**Data section:**
* * *

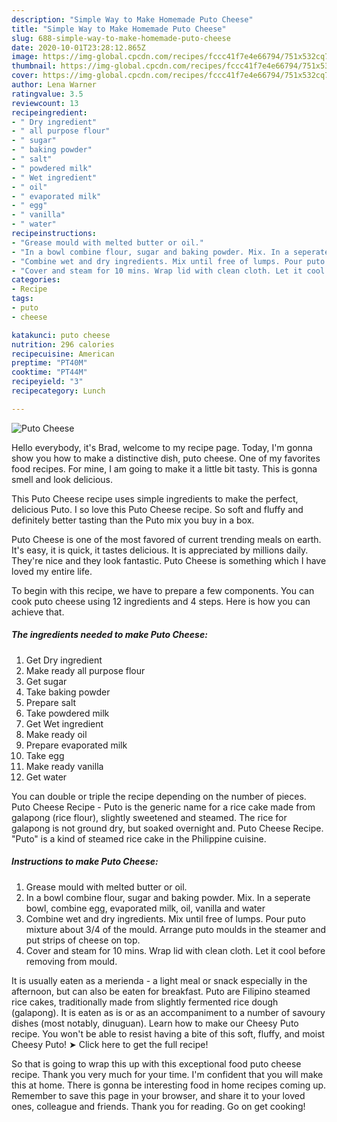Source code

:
 ```yaml
---
description: "Simple Way to Make Homemade Puto Cheese"
title: "Simple Way to Make Homemade Puto Cheese"
slug: 688-simple-way-to-make-homemade-puto-cheese
date: 2020-10-01T23:28:12.865Z
image: https://img-global.cpcdn.com/recipes/fccc41f7e4e66794/751x532cq70/puto-cheese-recipe-main-photo.jpg
thumbnail: https://img-global.cpcdn.com/recipes/fccc41f7e4e66794/751x532cq70/puto-cheese-recipe-main-photo.jpg
cover: https://img-global.cpcdn.com/recipes/fccc41f7e4e66794/751x532cq70/puto-cheese-recipe-main-photo.jpg
author: Lena Warner
ratingvalue: 3.5
reviewcount: 13
recipeingredient:
- " Dry ingredient"
- " all purpose flour"
- " sugar"
- " baking powder"
- " salt"
- " powdered milk"
- " Wet ingredient"
- " oil"
- " evaporated milk"
- " egg"
- " vanilla"
- " water"
recipeinstructions:
- "Grease mould with melted butter or oil."
- "In a bowl combine flour, sugar and baking powder. Mix. In a seperate bowl, combine egg, evaporated milk, oil, vanilla and water"
- "Combine wet and dry ingredients. Mix until free of lumps. Pour puto mixture about 3/4 of the mould. Arrange puto moulds in the steamer and put strips of cheese on top."
- "Cover and steam for 10 mins. Wrap lid with clean cloth. Let it cool before removing from mould."
categories:
- Recipe
tags:
- puto
- cheese

katakunci: puto cheese 
nutrition: 296 calories
recipecuisine: American
preptime: "PT40M"
cooktime: "PT44M"
recipeyield: "3"
recipecategory: Lunch

---
```



![Puto Cheese](https://img-global.cpcdn.com/recipes/fccc41f7e4e66794/751x532cq70/puto-cheese-recipe-main-photo.jpg)

Hello everybody, it's Brad, welcome to my recipe page. Today, I'm gonna show you how to make a distinctive dish, puto cheese. One of my favorites food recipes. For mine, I am going to make it a little bit tasty. This is gonna smell and look delicious.

This Puto Cheese recipe uses simple ingredients to make the perfect, delicious Puto. I so love this Puto Cheese recipe. So soft and fluffy and definitely better tasting than the Puto mix you buy in a box.

Puto Cheese is one of the most favored of current trending meals on earth. It's easy, it is quick, it tastes delicious. It is appreciated by millions daily. They're nice and they look fantastic. Puto Cheese is something which I have loved my entire life.


To begin with this recipe, we have to prepare a few components. You can cook puto cheese using 12 ingredients and 4 steps. Here is how you can achieve that.

<!--inarticleads1-->

##### The ingredients needed to make Puto Cheese:

1. Get  Dry ingredient
1. Make ready  all purpose flour
1. Get  sugar
1. Take  baking powder
1. Prepare  salt
1. Take  powdered milk
1. Get  Wet ingredient
1. Make ready  oil
1. Prepare  evaporated milk
1. Take  egg
1. Make ready  vanilla
1. Get  water


You can double or triple the recipe depending on the number of pieces. Puto Cheese Recipe - Puto is the generic name for a rice cake made from galapong (rice flour), slightly sweetened and steamed. The rice for galapong is not ground dry, but soaked overnight and. Puto Cheese Recipe. &#34;Puto&#34; is a kind of steamed rice cake in the Philippine cuisine. 

<!--inarticleads2-->

##### Instructions to make Puto Cheese:

1. Grease mould with melted butter or oil.
1. In a bowl combine flour, sugar and baking powder. Mix. In a seperate bowl, combine egg, evaporated milk, oil, vanilla and water
1. Combine wet and dry ingredients. Mix until free of lumps. Pour puto mixture about 3/4 of the mould. Arrange puto moulds in the steamer and put strips of cheese on top.
1. Cover and steam for 10 mins. Wrap lid with clean cloth. Let it cool before removing from mould.


It is usually eaten as a merienda - a light meal or snack especially in the afternoon, but can also be eaten for breakfast. Puto are Filipino steamed rice cakes, traditionally made from slightly fermented rice dough (galapong). It is eaten as is or as an accompaniment to a number of savoury dishes (most notably, dinuguan). Learn how to make our Cheesy Puto recipe. You won&#39;t be able to resist having a bite of this soft, fluffy, and moist Cheesy Puto! ➤ Click here to get the full recipe! 

So that is going to wrap this up with this exceptional food puto cheese recipe. Thank you very much for your time. I'm confident that you will make this at home. There is gonna be interesting food in home recipes coming up. Remember to save this page in your browser, and share it to your loved ones, colleague and friends. Thank you for reading. Go on get cooking!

* * *

**What needs to be done:** Across the listing above, how many lines include the string "strips"? Answer with a single number.

**Solution to this exercise:** 2